How Advances in SQL on Hadoop Are Democratizing Big Data–Part 1
September 2014 marked the anniversary of Edgar F. Codd’s 1969 introduction of “A Relational Model of Data for Large Shared Data Banks”, which is a compellation of research and theories that ultimately provided the foundation for modern relational SQL databases. Since the start of widespread adoption of relational databases, analytics professionals have invested decades of experience in SQL expertise. More recently, Hadoop and other emerging platforms have disrupted the relational paradigm, introducing unfamiliar concepts for both data management and analysis. The result has been a shifting focus from how to manage Big Data to who can leverage Big Data analytics.
The power of analytic insight to transform business and deliver competitive advantage is unmistakable, enabling the quantitative decision making and informed actions necessary to achieve billions of dollars in productivity gains. The emergence of Hadoop has fundamentally changed the platform economics and feasibility of scaling analytics to deeper and broader data assets. At the same time, companies have struggled to deliver consistent timely results with Big Data technologies, constrained by the availability and productivity of engineers, analysts and statisticians to deliver sustainable momentum.
Modern information needs are pushing the boundaries of analytic scope and scale and a recent boom of new SQL on Hadoop technologies indicates that relational concepts are as relevant as ever. From open source projects such as Hive, Spark SQL, Drill, Tajo, Phoenix, and Presto to other proprietary solutions, the analytics industry is long on performant SQL on Hadoop as a must-have capability. The era of NoSQL (Not-only SQL) and NewSQL (shared-nothing OLTP) is bridging the gap between legacy analytic skillsets and modern analytic workloads to democratize Big Data for the masses.
The Importance of SQL for Big Data Analytics
For an industry quick to proclaim conventional databases a dying technology in favor of distributed key stores as the likely successor, the real question is why the sudden interest in SQL? The supply of large, complex and dynamic data sources is pushing mind-share and market-share toward Hadoop for flexible unstructured key-value storage. Equivalent pressures for responsive analysis, extensibility and interoperability have emerged supporting SQL as the preferred access path to satisfy the bulk of analytic demand. The market continues to prefer SQL as the common denominator for data management, manipulation and access, regardless of the underlying storage platform.

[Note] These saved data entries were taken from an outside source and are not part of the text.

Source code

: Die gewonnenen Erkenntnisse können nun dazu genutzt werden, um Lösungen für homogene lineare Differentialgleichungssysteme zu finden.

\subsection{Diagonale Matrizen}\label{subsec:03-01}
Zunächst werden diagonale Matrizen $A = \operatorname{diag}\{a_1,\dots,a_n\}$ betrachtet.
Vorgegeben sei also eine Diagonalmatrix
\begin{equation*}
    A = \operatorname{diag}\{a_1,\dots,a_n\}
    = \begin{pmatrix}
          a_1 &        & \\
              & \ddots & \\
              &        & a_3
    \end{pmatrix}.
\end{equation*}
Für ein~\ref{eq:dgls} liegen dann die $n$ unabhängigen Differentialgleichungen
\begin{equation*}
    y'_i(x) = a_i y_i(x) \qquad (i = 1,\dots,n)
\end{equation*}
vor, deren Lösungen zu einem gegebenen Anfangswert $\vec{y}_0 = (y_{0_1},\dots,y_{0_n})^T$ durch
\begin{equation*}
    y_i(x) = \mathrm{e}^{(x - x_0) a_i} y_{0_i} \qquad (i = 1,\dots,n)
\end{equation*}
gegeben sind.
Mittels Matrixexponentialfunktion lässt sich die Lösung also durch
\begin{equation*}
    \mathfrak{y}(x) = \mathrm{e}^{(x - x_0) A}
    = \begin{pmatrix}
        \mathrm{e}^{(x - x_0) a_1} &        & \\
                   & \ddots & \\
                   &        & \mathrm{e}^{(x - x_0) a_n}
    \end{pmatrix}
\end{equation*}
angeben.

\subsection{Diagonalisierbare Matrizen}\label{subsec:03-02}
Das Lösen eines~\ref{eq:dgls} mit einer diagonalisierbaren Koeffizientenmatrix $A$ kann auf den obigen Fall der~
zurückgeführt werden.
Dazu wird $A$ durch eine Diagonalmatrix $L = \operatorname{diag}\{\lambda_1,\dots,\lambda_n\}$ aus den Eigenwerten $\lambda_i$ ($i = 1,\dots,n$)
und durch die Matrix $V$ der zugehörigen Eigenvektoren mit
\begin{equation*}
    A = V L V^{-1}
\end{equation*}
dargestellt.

Even after the introduction and widespread adoption of Hive as the foundation for SQL on Hadoop, many developers continued to look to core MapReduce for mission critical analytics applications, citing greater control over performance and execution. MapReduce solutions rely on a one-size-fits-all framework driven by technical skills that are largely foreign to experienced analytic professionals whose expertise revolves around conventional platforms. The fundamental concepts of MapReduce are arguably accessible to the most tech savvy professionals. However, manually stringing together MapReduce jobs to replicate the functionality of even basic SQL queries is a tedious and error prone task resulting in code that is both difficult to manage and optimize with changing data or requirements.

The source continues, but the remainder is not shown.